Assignment - What you return should match the entries below exactly, only without the images.

Data -

________________________________________

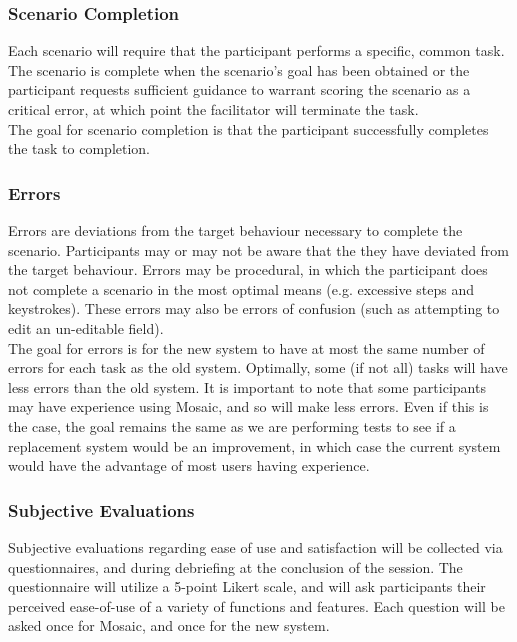 \documentclass[10pt]{article}
\begin{document}
\begin{multicols}{2}
\subsubsection*{Scenario Completion}
Each scenario will require that the participant performs a specific, common task. The scenario is complete when the scenario's goal has been obtained or the participant requests sufficient guidance to warrant scoring the scenario as a critical error, at which point the facilitator will terminate the task.\\

The goal for scenario completion is that the participant successfully completes the task to completion.

\subsubsection*{Errors}
Errors are deviations from the target behaviour necessary to complete the scenario. Participants may or may not be aware that the they have deviated from the target behaviour. Errors may be procedural, in which the participant does not complete a scenario in the most optimal means (e.g. excessive steps and keystrokes). These errors may also be errors of confusion (such as attempting to edit an un-editable field).\\

The goal for errors is for the new system to have at most the same number of errors for each task as the old system. Optimally, some (if not all) tasks will have less errors than the old system. It is important to note that some participants may have experience using Mosaic, and so will make less errors. Even if this is the case, the goal remains the same as we are performing tests to see if a replacement system would be an improvement, in which case the current system would have the advantage of most users having experience.

\subsubsection*{Subjective Evaluations}
Subjective evaluations regarding ease of use and satisfaction will be collected via questionnaires, and during debriefing at the conclusion of the session. The questionnaire will utilize a 5-point Likert scale, and will ask participants their perceived ease-of-use of a variety of functions and features. Each question will be asked once for Mosaic, and once for the new system.\\


\end{multicols}
\end{document}
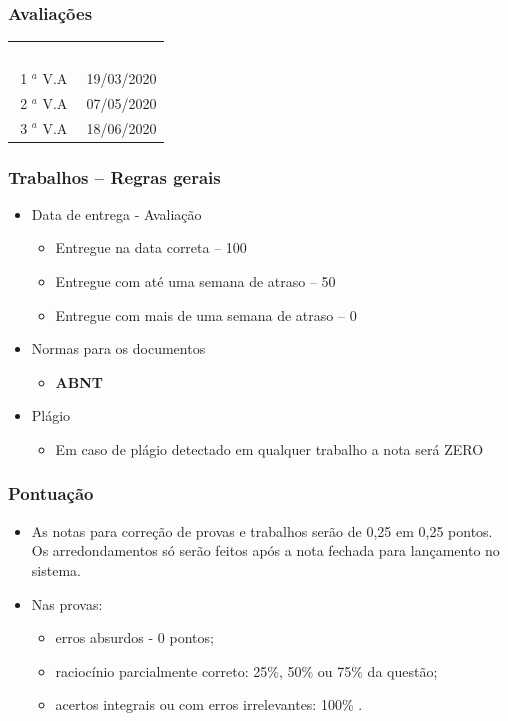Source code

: \documentclass[aspectratio=169,
				xcolor=table]{beamer}
\begin{document}
	\begin{frame}
		\frametitle{Avaliações}
		\begin{eftable}
			\LARGE
			\begin{tabular}{c | c}
				\textcolor{white}{Avaliação} & 
				\textcolor{white}{Data} \\
				1 ${}^a$ V.A & 19/03/2020 \\
				2 ${}^a$ V.A & 07/05/2020 \\
				3 ${}^a$ V.A & 18/06/2020 \\			
			\end{tabular}
		\end{eftable}
	\end{frame}	
	
	\begin{frame}
		\frametitle{Trabalhos – Regras gerais}
		\begin{itemize}
			\item Data de entrega - Avaliação
			\begin{itemize}
				\item Entregue na data correta – 100%
				\item Entregue com até uma semana de atraso – 50%
				\item Entregue com mais de uma semana de atraso – 0%
			\end{itemize}
			\item Normas para os documentos
			\begin{itemize}
				\item \textbf{ABNT}
			\end{itemize}
			\item Plágio
			\begin{itemize}
				\item Em caso de plágio detectado em qualquer trabalho a nota será ZERO
			\end{itemize}
		\end{itemize}
	\end{frame}
	
	\begin{frame}
		\frametitle{Pontuação}
		\begin{itemize}
			\item As notas para correção de provas e trabalhos serão de 0,25 em 0,25 pontos. Os arredondamentos só serão feitos após a nota fechada para lançamento no sistema. 

			\item Nas provas: 
			\begin{itemize}
				\item erros absurdos - 0 pontos; 
				\item raciocínio parcialmente correto: 25\%, 50\% ou 75\% da questão; 
				\item acertos integrais ou com erros irrelevantes: 100\% .

			\end{itemize}

		\end{itemize}
	\end{frame}
	
\end{document}
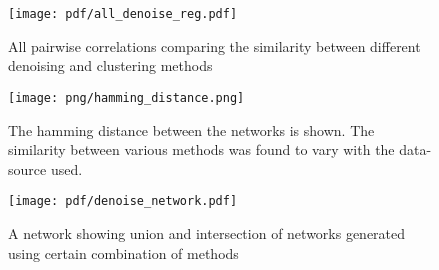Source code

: \begin{figure}[h]
  \centering
  \texttt{[image: pdf/all\_denoise\_reg.pdf]}
  \caption{All pairwise correlations comparing the similarity between different denoising and clustering methods}
  \label{fig:figures3}
\end{figure}

\begin{figure}[h]
  \centering
  \texttt{[image: png/hamming\_distance.png]}
  \caption{The hamming distance between the networks is shown. The similarity between various methods was found to vary with the data-source used.}
  \label{fig:figures4}
\end{figure}

\begin{figure}[h]
  \centering
  \texttt{[image: pdf/denoise\_network.pdf]}
  \caption{A network showing union and intersection of networks generated using certain combination of methods}
  \label{fig:figures5}
\end{figure}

________________________________________

Solution to this task -
 \documentclass[10pt]{article}
\begin{document}
\begin{multicols}{2}
\subsubsection*{Scenario Completion}
Each scenario will require that the participant performs a specific, common task. The scenario is complete when the scenario's goal has been obtained or the participant requests sufficient guidance to warrant scoring the scenario as a critical error, at which point the facilitator will terminate the task.\\

The goal for scenario completion is that the participant successfully completes the task to completion.

\subsubsection*{Errors}
Errors are deviations from the target behaviour necessary to complete the scenario. Participants may or may not be aware that the they have deviated from the target behaviour. Errors may be procedural, in which the participant does not complete a scenario in the most optimal means (e.g. excessive steps and keystrokes). These errors may also be errors of confusion (such as attempting to edit an un-editable field).\\

The goal for errors is for the new system to have at most the same number of errors for each task as the old system. Optimally, some (if not all) tasks will have less errors than the old system. It is important to note that some participants may have experience using Mosaic, and so will make less errors. Even if this is the case, the goal remains the same as we are performing tests to see if a replacement system would be an improvement, in which case the current system would have the advantage of most users having experience.

\subsubsection*{Subjective Evaluations}
Subjective evaluations regarding ease of use and satisfaction will be collected via questionnaires, and during debriefing at the conclusion of the session. The questionnaire will utilize a 5-point Likert scale, and will ask participants their perceived ease-of-use of a variety of functions and features. Each question will be asked once for Mosaic, and once for the new system.\\


\end{multicols}
\end{document}
Source code

: \documentclass[aspectratio=169,
				xcolor=table]{beamer}
\begin{document}
	\begin{frame}
		\frametitle{Avaliações}
		\begin{eftable}
			\LARGE
			\begin{tabular}{c | c}
				\textcolor{white}{Avaliação} & 
				\textcolor{white}{Data} \\
				1 ${}^a$ V.A & 19/03/2020 \\
				2 ${}^a$ V.A & 07/05/2020 \\
				3 ${}^a$ V.A & 18/06/2020 \\			
			\end{tabular}
		\end{eftable}
	\end{frame}	
	
	\begin{frame}
		\frametitle{Trabalhos – Regras gerais}
		\begin{itemize}
			\item Data de entrega - Avaliação
			\begin{itemize}
				\item Entregue na data correta – 100%
				\item Entregue com até uma semana de atraso – 50%
				\item Entregue com mais de uma semana de atraso – 0%
			\end{itemize}
			\item Normas para os documentos
			\begin{itemize}
				\item \textbf{ABNT}
			\end{itemize}
			\item Plágio
			\begin{itemize}
				\item Em caso de plágio detectado em qualquer trabalho a nota será ZERO
			\end{itemize}
		\end{itemize}
	\end{frame}
	
	\begin{frame}
		\frametitle{Pontuação}
		\begin{itemize}
			\item As notas para correção de provas e trabalhos serão de 0,25 em 0,25 pontos. Os arredondamentos só serão feitos após a nota fechada para lançamento no sistema. 

			\item Nas provas: 
			\begin{itemize}
				\item erros absurdos - 0 pontos; 
				\item raciocínio parcialmente correto: 25\%, 50\% ou 75\% da questão; 
				\item acertos integrais ou com erros irrelevantes: 100\% .

			\end{itemize}

		\end{itemize}
	\end{frame}
	
\end{document}
Source code

: \begin{figure}[h]
  \centering
  \texttt{[image: pdf/all\_denoise\_reg.pdf]}
  \caption{All pairwise correlations comparing the similarity between different denoising and clustering methods}
  \label{fig:figures3}
\end{figure}

\begin{figure}[h]
  \centering
  \texttt{[image: png/hamming\_distance.png]}
  \caption{The hamming distance between the networks is shown. The similarity between various methods was found to vary with the data-source used.}
  \label{fig:figures4}
\end{figure}

\begin{figure}[h]
  \centering
  \texttt{[image: pdf/denoise\_network.pdf]}
  \caption{A network showing union and intersection of networks generated using certain combination of methods}
  \label{fig:figures5}
\end{figure}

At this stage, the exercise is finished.